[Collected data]
[Start of section]

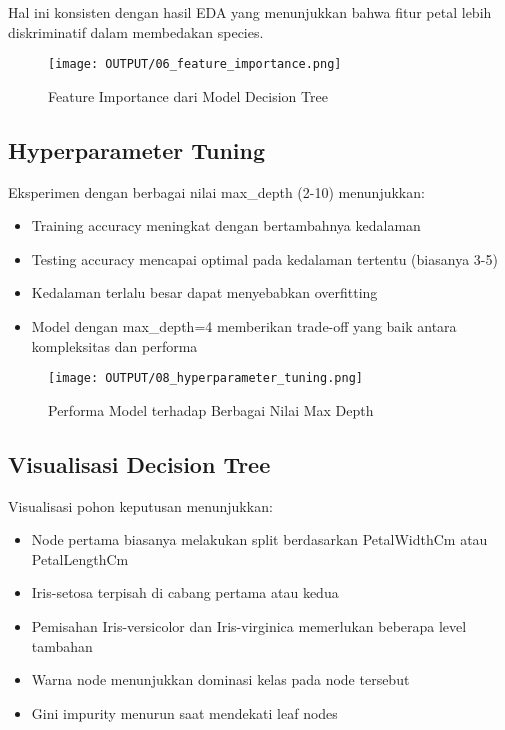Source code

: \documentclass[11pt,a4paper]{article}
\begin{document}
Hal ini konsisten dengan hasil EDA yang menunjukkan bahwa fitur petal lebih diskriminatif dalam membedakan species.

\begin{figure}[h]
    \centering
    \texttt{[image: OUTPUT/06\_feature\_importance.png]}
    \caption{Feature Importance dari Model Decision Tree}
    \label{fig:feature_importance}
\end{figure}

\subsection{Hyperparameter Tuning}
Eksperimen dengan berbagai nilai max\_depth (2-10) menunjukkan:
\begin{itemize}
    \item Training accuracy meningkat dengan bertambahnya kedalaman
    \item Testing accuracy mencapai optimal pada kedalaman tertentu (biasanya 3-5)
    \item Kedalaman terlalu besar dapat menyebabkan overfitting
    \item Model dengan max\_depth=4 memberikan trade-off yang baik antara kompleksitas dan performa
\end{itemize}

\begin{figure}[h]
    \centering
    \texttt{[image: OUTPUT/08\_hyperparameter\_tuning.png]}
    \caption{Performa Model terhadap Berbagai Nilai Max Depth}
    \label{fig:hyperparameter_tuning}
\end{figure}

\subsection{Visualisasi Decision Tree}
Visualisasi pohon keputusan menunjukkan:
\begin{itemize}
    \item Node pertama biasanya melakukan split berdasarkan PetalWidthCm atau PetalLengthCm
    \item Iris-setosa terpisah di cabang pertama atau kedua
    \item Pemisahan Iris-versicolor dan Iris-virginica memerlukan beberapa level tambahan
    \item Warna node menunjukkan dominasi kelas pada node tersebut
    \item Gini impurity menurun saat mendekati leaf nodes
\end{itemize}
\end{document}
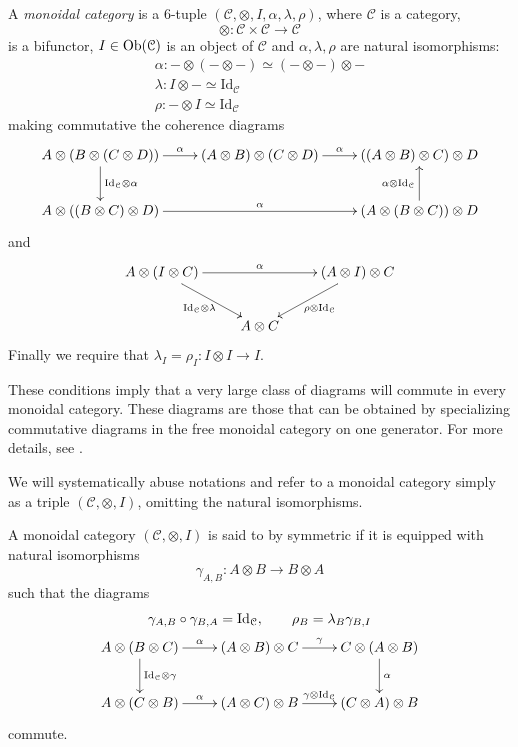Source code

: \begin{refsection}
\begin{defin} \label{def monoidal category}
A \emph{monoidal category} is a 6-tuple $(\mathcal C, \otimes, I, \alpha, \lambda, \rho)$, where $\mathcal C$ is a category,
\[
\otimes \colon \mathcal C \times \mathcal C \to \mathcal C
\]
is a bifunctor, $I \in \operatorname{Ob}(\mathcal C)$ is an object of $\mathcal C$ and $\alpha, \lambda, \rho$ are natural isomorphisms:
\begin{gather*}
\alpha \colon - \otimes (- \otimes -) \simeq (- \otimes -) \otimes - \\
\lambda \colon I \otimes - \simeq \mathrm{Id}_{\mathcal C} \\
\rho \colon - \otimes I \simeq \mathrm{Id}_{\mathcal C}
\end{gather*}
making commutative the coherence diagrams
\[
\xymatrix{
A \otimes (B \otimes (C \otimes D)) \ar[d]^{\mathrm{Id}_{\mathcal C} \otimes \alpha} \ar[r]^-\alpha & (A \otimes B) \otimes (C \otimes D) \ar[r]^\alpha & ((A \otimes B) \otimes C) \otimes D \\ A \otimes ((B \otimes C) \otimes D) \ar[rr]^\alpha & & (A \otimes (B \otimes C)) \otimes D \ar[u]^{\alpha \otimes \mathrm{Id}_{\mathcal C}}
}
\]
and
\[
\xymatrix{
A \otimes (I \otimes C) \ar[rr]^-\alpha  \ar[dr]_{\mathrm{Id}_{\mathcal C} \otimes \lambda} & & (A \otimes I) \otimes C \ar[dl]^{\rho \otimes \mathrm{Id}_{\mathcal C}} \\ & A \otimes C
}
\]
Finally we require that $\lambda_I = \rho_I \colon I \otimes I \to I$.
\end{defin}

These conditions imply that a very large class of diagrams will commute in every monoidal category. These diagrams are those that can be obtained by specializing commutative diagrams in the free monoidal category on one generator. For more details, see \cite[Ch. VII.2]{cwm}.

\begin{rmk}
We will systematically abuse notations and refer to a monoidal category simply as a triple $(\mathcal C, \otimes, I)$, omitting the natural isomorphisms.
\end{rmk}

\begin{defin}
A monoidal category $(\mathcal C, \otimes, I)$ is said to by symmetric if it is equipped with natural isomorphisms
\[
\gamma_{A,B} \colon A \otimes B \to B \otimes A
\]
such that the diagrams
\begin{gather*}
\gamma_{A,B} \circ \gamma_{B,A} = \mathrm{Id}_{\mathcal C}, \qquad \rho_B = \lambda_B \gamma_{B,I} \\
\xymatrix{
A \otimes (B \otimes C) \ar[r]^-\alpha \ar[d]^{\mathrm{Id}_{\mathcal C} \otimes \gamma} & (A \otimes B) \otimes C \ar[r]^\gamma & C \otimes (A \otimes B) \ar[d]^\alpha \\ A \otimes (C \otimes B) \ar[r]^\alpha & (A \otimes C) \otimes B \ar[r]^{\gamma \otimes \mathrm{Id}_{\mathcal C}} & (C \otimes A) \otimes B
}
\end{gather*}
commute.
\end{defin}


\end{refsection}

[End of section]
[Start of section]

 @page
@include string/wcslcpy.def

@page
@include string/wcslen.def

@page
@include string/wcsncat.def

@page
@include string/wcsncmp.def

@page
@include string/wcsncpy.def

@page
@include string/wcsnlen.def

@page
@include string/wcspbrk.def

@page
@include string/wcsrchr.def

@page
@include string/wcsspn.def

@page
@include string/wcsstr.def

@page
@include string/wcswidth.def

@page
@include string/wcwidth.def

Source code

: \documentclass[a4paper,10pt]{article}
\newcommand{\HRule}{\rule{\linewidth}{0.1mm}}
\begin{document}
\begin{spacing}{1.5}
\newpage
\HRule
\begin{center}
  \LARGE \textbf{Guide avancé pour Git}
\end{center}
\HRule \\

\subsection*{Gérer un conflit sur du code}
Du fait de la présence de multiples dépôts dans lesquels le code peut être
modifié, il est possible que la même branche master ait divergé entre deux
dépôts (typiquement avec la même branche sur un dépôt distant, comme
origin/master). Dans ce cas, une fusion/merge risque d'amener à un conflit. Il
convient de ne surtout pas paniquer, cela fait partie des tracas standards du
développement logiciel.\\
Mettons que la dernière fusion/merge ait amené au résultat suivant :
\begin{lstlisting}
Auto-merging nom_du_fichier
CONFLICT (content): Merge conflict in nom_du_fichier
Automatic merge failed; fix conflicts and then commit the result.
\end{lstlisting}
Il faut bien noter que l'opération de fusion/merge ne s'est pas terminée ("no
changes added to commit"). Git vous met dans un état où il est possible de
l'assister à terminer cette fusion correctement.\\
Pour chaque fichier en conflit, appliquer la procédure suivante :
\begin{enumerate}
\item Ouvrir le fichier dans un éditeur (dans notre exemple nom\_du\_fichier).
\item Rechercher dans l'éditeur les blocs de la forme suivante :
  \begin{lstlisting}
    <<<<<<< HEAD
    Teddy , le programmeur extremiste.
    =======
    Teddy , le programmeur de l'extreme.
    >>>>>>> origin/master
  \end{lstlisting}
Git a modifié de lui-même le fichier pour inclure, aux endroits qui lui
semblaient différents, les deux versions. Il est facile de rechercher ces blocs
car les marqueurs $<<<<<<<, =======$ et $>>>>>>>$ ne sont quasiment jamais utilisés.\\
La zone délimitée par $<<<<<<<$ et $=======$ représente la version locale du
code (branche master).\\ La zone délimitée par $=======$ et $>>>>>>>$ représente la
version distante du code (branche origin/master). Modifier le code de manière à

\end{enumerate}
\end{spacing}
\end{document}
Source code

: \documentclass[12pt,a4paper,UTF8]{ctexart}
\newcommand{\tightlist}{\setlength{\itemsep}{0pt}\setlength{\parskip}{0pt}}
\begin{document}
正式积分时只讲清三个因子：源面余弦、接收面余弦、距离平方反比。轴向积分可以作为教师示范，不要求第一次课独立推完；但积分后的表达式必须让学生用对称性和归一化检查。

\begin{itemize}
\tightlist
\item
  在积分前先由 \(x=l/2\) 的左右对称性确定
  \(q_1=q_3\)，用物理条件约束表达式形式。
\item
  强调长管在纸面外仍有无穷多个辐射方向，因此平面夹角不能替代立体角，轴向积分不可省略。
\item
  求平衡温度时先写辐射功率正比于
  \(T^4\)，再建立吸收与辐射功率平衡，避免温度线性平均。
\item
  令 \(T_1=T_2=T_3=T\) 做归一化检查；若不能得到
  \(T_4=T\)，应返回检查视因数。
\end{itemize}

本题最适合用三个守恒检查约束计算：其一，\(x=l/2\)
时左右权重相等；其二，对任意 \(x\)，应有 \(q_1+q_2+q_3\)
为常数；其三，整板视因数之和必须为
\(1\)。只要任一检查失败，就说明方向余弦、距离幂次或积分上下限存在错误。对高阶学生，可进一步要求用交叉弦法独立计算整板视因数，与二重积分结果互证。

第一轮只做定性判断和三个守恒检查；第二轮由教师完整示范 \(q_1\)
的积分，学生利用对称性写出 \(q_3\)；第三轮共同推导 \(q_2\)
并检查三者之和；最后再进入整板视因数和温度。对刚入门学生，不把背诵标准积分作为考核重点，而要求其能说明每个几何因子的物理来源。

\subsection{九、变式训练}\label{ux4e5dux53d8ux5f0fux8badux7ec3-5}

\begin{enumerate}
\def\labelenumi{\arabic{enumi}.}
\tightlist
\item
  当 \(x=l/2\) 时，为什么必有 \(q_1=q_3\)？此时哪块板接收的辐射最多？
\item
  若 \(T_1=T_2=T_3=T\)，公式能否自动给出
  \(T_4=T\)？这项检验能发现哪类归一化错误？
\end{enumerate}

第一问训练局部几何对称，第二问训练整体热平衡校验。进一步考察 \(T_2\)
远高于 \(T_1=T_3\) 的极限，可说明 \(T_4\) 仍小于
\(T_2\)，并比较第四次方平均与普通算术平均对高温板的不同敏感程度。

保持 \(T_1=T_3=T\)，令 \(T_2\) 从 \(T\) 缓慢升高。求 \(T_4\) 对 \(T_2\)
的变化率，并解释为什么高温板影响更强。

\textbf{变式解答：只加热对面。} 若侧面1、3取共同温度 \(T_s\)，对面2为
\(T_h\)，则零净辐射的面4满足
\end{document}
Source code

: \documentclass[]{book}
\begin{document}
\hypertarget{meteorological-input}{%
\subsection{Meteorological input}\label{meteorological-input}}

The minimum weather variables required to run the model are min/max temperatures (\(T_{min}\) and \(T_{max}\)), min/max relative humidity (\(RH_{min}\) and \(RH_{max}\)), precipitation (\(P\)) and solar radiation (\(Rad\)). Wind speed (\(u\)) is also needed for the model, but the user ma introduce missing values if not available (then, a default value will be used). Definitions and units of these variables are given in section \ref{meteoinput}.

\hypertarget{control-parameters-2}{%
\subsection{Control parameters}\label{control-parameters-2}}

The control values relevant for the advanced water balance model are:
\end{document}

[End of section]

# Work required
Above are the lines; repeat exactly the ones from the line containing "Pour chaque fichier" down to the line containing "正式积分时只讲清三个因子：源", both inclusive.

# Output of the exercise
Pour chaque fichier en conflit, appliquer la procédure suivante :
\begin{enumerate}
\item Ouvrir le fichier dans un éditeur (dans notre exemple nom\_du\_fichier).
\item Rechercher dans l'éditeur les blocs de la forme suivante :
  \begin{lstlisting}
    <<<<<<< HEAD
    Teddy , le programmeur extremiste.
    =======
    Teddy , le programmeur de l'extreme.
    >>>>>>> origin/master
  \end{lstlisting}
Git a modifié de lui-même le fichier pour inclure, aux endroits qui lui
semblaient différents, les deux versions. Il est facile de rechercher ces blocs
car les marqueurs $<<<<<<<, =======$ et $>>>>>>>$ ne sont quasiment jamais utilisés.\\
La zone délimitée par $<<<<<<<$ et $=======$ représente la version locale du
code (branche master).\\ La zone délimitée par $=======$ et $>>>>>>>$ représente la
version distante du code (branche origin/master). Modifier le code de manière à

\end{enumerate}
\end{spacing}
\end{document}
Source code

: \documentclass[12pt,a4paper,UTF8]{ctexart}
\newcommand{\tightlist}{\setlength{\itemsep}{0pt}\setlength{\parskip}{0pt}}
\begin{document}
正式积分时只讲清三个因子：源面余弦、接收面余弦、距离平方反比。轴向积分可以作为教师示范，不要求第一次课独立推完；但积分后的表达式必须让学生用对称性和归一化检查。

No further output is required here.